The problem: Isolate every line in the records below with "complements" in it.

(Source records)
■ ■ ■ ■ ■
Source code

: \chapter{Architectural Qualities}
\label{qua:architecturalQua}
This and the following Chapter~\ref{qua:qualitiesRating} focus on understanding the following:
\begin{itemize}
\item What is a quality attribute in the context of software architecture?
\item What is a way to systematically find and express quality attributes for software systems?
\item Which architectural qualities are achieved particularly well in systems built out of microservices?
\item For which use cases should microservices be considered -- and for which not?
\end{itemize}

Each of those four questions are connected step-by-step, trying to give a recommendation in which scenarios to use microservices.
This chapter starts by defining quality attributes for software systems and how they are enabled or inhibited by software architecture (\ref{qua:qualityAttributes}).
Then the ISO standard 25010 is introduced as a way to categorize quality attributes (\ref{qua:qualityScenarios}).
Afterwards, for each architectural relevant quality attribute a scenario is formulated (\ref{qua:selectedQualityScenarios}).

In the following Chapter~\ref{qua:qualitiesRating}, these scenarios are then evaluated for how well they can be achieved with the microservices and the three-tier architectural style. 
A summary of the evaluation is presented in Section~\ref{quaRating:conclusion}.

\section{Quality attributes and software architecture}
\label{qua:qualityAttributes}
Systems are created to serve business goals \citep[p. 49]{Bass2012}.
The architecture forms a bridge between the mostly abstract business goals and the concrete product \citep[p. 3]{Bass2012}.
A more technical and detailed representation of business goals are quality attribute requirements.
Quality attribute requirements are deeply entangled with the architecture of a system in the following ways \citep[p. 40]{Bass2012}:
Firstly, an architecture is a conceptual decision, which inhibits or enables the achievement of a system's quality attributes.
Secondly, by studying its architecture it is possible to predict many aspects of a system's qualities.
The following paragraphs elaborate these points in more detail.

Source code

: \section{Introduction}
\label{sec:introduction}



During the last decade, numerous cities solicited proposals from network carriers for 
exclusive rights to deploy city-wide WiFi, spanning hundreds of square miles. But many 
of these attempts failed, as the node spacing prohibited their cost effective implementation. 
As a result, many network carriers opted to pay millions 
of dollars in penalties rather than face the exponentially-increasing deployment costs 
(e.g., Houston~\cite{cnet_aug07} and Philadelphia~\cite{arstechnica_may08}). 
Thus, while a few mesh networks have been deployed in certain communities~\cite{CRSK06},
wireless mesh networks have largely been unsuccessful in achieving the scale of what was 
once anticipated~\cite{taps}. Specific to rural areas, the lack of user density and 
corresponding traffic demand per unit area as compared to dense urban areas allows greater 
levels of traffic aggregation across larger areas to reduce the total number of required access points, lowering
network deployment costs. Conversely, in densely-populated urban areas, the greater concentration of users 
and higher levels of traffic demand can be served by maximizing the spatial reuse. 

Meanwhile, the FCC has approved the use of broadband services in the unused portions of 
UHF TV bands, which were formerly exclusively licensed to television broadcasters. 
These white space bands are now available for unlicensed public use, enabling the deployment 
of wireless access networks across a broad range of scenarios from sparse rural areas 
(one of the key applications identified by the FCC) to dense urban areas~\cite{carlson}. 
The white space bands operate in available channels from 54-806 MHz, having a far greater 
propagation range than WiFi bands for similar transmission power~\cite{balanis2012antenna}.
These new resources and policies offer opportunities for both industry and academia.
■ ■ ■ ■ ■
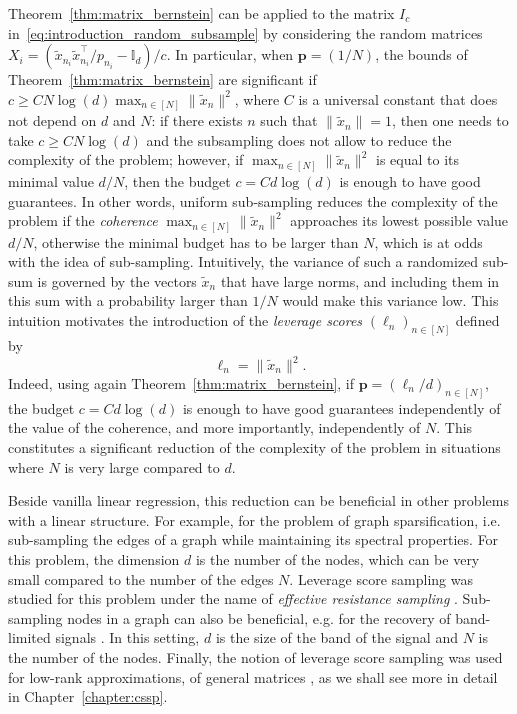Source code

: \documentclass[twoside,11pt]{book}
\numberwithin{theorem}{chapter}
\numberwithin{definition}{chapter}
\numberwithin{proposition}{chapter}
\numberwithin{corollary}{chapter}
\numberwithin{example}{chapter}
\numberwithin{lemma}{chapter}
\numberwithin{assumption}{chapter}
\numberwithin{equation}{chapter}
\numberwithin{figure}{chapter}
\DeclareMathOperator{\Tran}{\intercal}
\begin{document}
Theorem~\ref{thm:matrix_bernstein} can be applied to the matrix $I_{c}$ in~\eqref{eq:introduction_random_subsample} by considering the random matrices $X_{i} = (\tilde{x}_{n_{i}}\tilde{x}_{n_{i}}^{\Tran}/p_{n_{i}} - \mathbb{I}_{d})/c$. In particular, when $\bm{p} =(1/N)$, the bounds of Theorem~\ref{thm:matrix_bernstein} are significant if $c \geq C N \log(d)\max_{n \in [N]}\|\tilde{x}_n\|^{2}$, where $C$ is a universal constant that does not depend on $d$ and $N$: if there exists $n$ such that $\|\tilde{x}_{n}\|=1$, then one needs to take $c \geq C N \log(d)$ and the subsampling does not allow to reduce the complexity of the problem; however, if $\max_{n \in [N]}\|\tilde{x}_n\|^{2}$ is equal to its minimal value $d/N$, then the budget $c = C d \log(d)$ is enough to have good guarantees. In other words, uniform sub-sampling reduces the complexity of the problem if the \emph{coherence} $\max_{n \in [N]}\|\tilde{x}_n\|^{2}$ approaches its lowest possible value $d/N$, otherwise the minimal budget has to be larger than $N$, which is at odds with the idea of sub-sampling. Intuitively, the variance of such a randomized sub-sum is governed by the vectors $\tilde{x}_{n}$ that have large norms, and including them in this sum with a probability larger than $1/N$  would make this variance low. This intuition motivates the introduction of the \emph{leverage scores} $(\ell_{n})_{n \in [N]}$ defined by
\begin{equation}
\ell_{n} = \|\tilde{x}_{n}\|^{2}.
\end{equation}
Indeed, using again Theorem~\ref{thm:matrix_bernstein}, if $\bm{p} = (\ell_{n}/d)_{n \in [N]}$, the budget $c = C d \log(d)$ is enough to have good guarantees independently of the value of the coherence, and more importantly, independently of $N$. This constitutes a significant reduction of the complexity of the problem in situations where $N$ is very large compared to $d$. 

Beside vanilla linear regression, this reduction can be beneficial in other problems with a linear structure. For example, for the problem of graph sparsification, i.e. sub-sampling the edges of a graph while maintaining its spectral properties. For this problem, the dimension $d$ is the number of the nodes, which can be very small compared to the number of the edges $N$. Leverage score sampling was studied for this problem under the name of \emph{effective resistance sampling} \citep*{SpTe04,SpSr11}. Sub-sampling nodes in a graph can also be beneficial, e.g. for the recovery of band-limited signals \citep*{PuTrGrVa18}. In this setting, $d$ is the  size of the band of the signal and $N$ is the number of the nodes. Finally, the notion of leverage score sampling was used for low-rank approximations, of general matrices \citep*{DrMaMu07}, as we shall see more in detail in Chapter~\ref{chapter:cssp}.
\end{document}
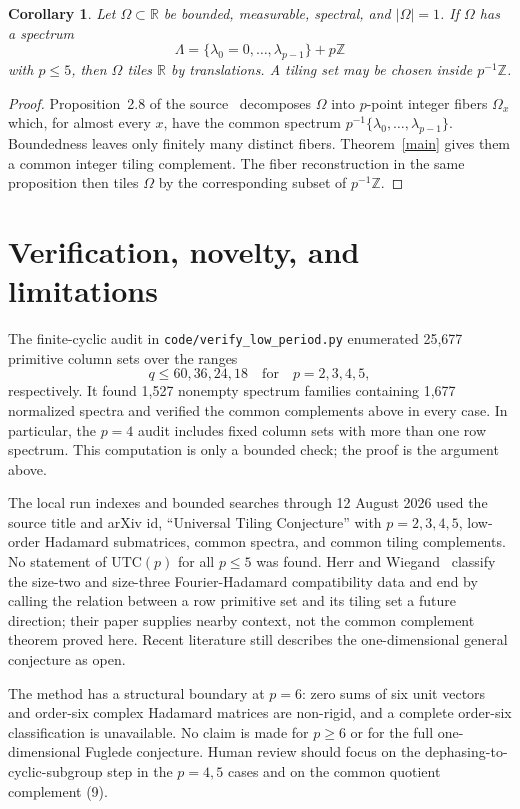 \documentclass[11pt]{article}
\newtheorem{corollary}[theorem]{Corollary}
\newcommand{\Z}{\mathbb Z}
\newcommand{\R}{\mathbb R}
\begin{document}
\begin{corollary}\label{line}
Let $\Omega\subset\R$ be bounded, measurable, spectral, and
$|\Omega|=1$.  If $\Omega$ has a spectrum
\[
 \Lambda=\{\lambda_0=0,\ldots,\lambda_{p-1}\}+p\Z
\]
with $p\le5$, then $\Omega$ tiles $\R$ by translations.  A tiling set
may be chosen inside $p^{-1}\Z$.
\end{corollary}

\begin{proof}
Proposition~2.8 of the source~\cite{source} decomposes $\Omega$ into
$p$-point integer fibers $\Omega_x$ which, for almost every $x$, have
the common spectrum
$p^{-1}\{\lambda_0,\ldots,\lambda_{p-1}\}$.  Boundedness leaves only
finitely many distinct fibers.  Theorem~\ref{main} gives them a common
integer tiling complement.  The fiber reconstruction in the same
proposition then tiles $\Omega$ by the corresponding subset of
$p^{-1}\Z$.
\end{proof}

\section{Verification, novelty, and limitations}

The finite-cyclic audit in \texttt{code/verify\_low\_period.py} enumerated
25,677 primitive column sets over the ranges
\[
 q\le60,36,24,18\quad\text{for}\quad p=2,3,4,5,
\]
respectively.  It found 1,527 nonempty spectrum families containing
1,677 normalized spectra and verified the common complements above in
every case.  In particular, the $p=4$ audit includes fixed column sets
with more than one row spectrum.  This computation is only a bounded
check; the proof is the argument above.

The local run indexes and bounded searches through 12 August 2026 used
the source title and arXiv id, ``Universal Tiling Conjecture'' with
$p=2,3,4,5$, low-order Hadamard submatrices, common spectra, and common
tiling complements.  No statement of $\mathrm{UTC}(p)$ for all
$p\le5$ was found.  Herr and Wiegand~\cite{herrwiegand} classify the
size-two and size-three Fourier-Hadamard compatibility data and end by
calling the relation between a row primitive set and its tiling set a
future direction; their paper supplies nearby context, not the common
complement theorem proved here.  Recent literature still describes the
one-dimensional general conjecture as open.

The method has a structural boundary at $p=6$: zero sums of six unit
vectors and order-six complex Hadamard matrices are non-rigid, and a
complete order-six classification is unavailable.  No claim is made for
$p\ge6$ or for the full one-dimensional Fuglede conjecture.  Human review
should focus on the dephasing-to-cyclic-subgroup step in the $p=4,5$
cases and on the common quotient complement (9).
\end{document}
■ ■ ■ ■ ■
Solved exercise:
1,677 normalized spectra and verified the common complements above in
tiling complements.  No statement of $\mathrm{UTC}(p)$ for all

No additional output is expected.